++++ Records supplied ++++

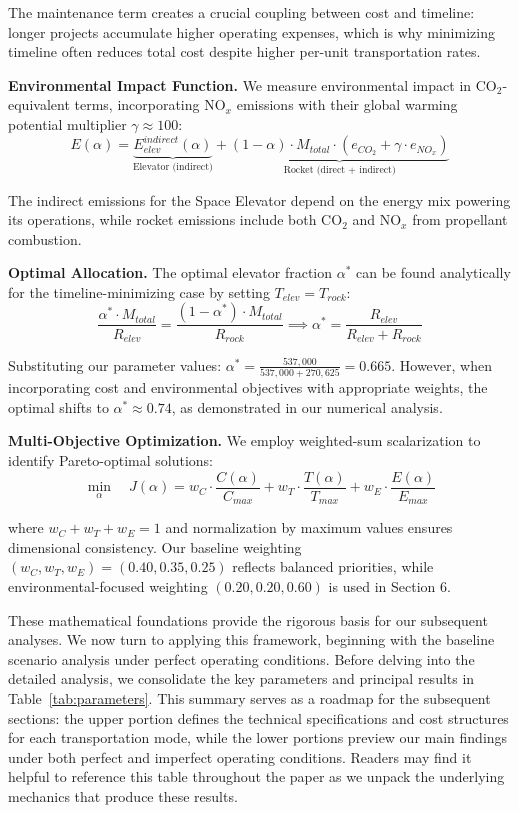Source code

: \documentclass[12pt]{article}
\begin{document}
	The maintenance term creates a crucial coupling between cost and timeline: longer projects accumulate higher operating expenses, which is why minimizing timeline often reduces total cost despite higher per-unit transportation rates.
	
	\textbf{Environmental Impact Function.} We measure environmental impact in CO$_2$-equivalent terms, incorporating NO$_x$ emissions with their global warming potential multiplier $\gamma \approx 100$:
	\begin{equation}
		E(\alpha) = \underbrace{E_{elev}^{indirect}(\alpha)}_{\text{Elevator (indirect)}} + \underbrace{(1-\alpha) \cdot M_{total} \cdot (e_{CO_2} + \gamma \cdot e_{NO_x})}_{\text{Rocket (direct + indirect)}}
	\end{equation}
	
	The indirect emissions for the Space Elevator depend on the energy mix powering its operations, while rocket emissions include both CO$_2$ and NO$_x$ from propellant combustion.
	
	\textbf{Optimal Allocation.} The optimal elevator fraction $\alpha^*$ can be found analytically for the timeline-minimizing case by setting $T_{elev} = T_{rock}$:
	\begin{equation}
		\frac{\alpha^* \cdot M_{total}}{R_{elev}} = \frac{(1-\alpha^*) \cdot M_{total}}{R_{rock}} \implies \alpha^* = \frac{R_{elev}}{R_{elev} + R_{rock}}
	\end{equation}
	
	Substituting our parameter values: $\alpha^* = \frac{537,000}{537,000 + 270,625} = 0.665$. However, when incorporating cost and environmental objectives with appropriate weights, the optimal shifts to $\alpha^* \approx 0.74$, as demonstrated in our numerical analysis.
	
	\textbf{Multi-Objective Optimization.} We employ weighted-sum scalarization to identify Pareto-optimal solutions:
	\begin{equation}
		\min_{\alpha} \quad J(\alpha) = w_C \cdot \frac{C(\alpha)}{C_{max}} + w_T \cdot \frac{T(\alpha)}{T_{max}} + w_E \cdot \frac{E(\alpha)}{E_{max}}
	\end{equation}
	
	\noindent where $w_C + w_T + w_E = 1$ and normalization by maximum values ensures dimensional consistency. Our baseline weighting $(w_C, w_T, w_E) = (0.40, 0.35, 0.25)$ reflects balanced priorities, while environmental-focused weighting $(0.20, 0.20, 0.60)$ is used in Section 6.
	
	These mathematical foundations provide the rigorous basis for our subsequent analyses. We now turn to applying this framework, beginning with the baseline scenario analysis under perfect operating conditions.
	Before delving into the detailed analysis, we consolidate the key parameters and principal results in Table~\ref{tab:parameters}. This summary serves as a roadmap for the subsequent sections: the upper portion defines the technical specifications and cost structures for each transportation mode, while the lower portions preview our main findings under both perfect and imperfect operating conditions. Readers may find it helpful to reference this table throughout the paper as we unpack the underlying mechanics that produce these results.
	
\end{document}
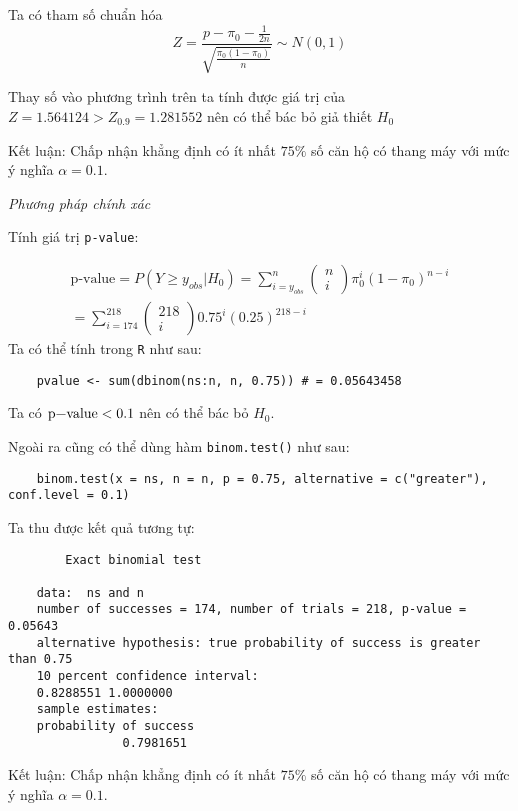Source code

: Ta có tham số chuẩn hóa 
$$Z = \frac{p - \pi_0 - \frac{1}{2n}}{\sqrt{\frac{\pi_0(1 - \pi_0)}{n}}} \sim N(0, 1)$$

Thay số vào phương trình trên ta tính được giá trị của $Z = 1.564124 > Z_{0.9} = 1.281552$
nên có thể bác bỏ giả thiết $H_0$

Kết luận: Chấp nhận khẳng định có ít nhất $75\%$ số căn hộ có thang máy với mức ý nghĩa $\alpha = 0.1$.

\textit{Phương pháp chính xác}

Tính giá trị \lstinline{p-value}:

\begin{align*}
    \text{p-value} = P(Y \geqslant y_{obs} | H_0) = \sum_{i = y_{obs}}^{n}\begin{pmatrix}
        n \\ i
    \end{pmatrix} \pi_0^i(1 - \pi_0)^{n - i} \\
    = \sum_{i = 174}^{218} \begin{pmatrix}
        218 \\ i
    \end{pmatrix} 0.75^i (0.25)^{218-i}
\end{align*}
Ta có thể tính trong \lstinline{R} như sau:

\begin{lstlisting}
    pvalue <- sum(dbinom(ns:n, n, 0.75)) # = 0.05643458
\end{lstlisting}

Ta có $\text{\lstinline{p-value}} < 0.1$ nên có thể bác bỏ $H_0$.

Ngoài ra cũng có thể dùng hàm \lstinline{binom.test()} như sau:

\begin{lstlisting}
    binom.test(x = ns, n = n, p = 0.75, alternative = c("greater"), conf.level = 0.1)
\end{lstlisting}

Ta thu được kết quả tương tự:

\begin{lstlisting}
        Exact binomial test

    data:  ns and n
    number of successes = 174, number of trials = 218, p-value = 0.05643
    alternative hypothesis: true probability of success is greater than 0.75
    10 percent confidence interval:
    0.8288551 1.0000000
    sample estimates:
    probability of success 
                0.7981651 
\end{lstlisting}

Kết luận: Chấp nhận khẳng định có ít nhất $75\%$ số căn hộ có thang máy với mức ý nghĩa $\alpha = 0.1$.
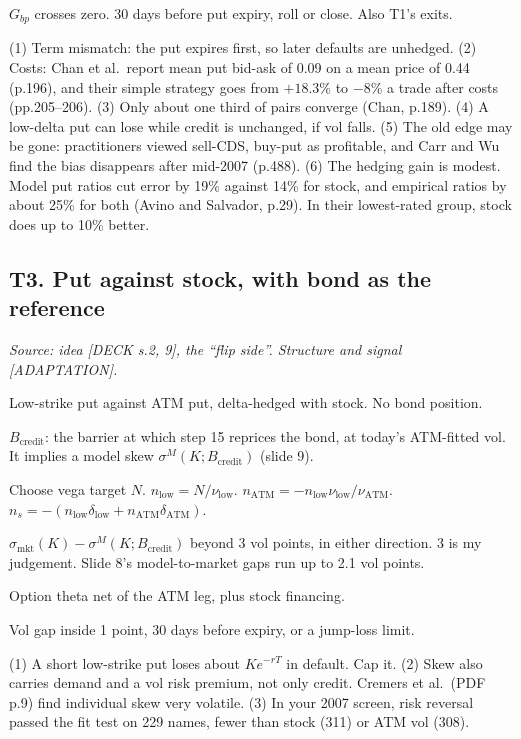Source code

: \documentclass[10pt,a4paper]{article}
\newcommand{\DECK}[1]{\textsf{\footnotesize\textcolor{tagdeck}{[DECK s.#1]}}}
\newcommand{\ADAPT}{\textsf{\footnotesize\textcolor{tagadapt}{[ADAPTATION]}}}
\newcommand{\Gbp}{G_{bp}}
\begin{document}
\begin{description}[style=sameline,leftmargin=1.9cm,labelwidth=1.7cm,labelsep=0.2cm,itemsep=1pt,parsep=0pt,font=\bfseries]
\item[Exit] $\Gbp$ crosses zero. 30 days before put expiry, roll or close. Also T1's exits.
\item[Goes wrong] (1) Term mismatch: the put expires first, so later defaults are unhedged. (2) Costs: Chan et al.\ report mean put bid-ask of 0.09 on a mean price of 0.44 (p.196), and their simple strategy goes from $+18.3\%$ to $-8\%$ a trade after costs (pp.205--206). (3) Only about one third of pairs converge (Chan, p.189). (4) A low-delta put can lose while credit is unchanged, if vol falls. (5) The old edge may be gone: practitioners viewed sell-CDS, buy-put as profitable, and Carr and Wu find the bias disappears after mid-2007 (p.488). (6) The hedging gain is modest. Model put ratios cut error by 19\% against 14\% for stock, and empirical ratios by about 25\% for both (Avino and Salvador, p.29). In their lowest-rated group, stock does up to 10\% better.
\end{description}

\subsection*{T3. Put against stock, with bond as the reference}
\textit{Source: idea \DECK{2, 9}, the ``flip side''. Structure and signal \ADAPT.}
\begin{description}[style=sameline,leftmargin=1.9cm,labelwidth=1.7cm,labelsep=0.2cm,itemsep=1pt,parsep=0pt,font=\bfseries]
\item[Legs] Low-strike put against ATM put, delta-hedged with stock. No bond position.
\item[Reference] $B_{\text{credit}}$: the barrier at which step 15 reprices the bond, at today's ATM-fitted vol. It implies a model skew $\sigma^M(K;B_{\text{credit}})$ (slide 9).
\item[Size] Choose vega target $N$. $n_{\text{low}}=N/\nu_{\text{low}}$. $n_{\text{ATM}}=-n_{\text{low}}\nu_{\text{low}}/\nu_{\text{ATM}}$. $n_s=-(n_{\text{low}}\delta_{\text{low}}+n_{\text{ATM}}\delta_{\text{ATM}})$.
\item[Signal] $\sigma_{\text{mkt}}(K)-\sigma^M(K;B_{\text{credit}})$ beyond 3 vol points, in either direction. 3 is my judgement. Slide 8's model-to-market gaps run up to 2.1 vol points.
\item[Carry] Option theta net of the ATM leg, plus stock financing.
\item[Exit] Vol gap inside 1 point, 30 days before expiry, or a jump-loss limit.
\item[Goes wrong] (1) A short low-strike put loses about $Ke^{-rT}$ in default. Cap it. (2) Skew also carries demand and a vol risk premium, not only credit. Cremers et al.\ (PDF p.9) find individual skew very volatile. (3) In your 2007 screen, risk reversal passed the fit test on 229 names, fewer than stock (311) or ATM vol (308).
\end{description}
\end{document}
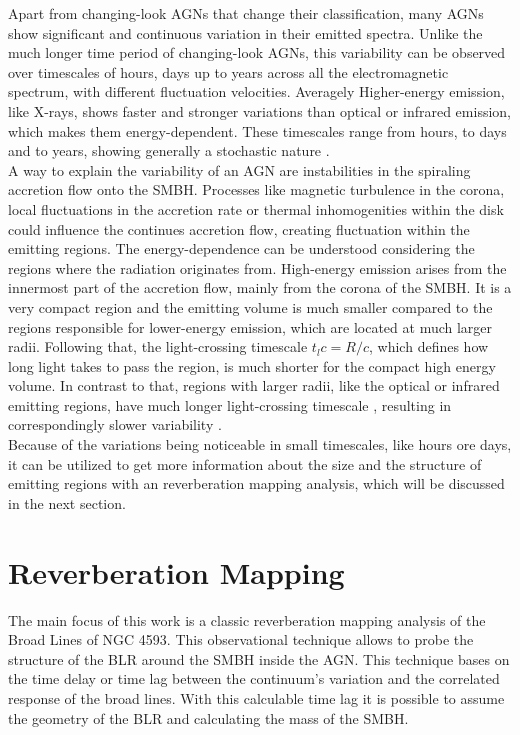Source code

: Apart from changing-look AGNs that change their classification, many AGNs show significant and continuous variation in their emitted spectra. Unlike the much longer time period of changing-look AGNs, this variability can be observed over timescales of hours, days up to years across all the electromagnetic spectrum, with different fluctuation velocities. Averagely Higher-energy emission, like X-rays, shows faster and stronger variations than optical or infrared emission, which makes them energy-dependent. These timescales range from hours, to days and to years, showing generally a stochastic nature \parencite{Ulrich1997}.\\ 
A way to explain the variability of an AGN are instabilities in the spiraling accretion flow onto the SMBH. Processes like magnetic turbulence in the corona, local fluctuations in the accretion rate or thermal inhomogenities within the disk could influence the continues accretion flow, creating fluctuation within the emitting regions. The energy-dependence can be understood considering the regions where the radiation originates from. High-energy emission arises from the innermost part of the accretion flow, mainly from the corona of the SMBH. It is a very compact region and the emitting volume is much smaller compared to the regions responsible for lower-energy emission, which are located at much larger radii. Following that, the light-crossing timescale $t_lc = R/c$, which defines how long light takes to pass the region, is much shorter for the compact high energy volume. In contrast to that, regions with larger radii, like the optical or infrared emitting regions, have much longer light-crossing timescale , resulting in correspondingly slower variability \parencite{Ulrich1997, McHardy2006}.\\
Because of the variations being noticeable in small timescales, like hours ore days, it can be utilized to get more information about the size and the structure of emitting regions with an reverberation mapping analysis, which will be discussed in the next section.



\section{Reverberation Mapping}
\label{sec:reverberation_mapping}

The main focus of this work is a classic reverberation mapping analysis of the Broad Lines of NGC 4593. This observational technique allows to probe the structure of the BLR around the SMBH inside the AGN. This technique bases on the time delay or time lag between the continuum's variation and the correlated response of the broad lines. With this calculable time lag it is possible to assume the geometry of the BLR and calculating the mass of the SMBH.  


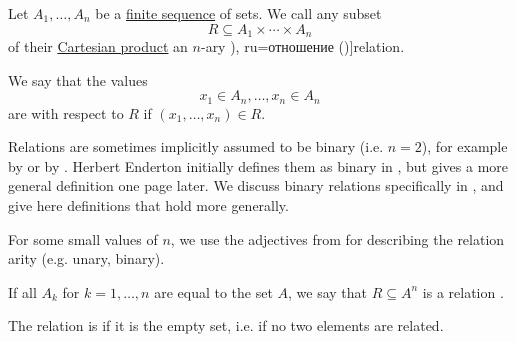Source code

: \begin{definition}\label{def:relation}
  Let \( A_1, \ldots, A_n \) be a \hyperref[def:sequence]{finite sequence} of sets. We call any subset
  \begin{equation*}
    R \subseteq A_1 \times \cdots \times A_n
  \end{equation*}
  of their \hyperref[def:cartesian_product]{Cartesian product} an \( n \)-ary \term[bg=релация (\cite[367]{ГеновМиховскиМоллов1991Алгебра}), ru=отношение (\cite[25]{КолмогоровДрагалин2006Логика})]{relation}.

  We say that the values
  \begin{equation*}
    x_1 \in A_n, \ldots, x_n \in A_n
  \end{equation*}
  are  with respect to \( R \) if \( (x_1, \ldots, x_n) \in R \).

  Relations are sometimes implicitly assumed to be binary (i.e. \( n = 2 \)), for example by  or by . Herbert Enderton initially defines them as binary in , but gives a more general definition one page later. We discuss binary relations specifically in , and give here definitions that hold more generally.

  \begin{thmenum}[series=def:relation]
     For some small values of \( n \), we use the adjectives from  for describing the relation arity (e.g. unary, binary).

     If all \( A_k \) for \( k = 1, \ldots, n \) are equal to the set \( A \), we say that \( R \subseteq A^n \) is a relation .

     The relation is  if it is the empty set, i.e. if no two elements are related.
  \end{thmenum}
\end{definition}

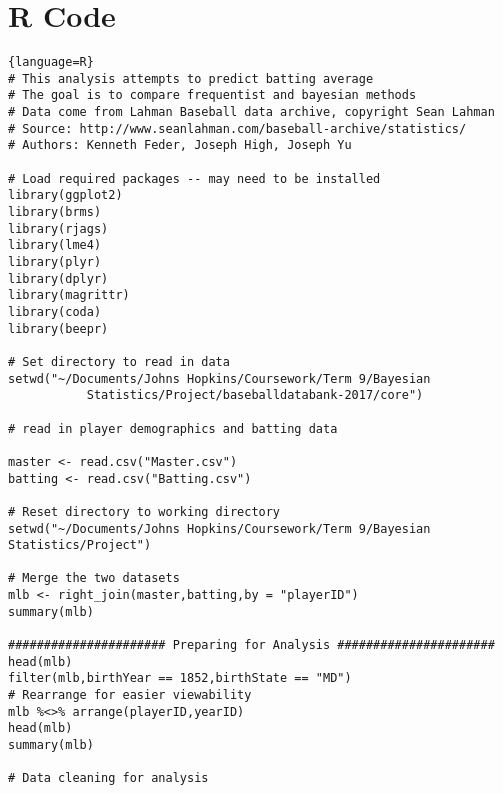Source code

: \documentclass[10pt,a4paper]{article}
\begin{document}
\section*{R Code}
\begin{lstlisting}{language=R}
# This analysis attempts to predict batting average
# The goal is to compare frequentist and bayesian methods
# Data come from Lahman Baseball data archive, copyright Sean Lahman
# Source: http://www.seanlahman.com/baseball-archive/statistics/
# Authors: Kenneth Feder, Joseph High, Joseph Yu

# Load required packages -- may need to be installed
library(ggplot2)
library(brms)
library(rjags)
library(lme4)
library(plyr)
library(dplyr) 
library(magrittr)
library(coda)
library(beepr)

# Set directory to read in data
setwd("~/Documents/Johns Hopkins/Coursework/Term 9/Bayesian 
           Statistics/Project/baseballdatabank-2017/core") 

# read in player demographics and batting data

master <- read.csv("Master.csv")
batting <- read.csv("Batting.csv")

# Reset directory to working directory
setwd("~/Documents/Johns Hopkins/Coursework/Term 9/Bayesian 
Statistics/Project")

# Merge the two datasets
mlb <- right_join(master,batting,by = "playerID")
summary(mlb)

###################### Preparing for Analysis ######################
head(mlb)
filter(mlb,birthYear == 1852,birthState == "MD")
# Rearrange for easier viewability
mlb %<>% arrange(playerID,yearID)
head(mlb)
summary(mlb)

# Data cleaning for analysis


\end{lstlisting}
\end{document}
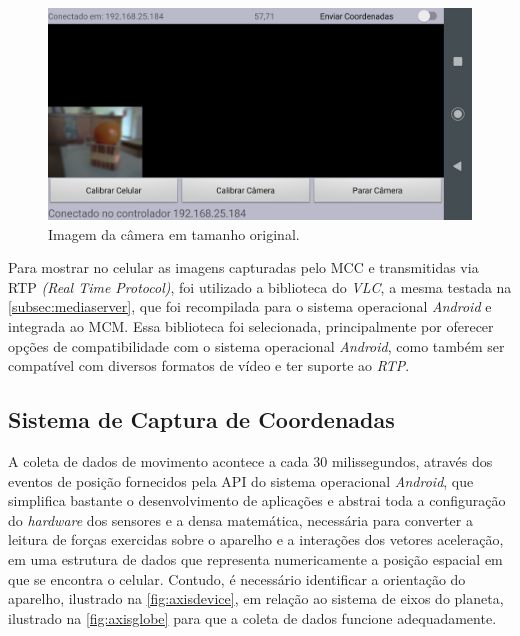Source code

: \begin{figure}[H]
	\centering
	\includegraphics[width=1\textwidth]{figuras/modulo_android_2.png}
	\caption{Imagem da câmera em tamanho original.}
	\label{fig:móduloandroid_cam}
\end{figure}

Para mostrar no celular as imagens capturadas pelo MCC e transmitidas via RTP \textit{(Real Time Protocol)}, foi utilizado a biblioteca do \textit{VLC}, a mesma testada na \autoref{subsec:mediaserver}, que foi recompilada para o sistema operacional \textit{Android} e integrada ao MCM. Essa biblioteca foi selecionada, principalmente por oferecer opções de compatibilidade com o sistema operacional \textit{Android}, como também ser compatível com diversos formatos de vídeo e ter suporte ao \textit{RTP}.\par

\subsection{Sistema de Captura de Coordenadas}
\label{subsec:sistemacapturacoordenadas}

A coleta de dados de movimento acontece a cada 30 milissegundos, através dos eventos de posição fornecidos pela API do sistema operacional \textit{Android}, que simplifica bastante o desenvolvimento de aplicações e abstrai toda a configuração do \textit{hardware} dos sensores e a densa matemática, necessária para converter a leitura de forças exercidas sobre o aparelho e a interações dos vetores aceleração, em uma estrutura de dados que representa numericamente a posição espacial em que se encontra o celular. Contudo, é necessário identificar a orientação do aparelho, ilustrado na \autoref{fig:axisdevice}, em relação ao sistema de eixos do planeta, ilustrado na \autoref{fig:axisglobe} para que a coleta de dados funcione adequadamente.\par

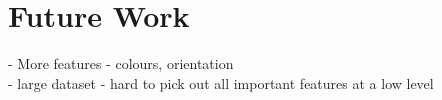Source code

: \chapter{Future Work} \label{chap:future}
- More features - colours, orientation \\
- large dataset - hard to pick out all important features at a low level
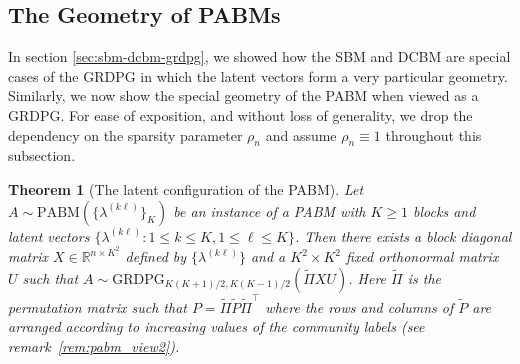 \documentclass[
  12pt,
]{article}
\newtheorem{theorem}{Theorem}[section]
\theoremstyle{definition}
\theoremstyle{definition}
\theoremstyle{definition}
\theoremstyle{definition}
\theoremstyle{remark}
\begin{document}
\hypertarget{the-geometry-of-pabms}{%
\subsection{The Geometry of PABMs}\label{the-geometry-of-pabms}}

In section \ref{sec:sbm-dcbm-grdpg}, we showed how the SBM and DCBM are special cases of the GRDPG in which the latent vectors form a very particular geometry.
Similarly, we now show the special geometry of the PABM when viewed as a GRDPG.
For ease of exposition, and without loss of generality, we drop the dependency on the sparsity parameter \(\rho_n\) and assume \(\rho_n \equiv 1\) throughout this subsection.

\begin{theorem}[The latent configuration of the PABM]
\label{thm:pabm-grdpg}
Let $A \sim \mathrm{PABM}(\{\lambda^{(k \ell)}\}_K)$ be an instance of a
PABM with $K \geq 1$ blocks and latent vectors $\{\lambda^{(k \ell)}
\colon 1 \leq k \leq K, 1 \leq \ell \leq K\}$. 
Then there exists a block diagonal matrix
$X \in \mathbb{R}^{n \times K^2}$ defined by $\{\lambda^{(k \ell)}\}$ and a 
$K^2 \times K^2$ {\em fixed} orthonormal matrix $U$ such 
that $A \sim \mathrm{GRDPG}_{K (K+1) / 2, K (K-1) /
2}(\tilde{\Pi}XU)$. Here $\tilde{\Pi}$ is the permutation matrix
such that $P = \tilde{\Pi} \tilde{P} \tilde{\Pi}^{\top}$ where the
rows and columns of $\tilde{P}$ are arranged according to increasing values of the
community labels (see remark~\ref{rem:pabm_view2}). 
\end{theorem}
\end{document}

++++

Exercise prompt: Exactly the lines above from the one with "No bond position." to the one with "the barrier at", both included, are to be quoted; leave the rest out.

Response:
\item[Legs] Low-strike put against ATM put, delta-hedged with stock. No bond position.
\item[Reference] $B_{\text{credit}}$: the barrier at which step 15 reprices the bond, at today's ATM-fitted vol. It implies a model skew $\sigma^M(K;B_{\text{credit}})$ (slide 9).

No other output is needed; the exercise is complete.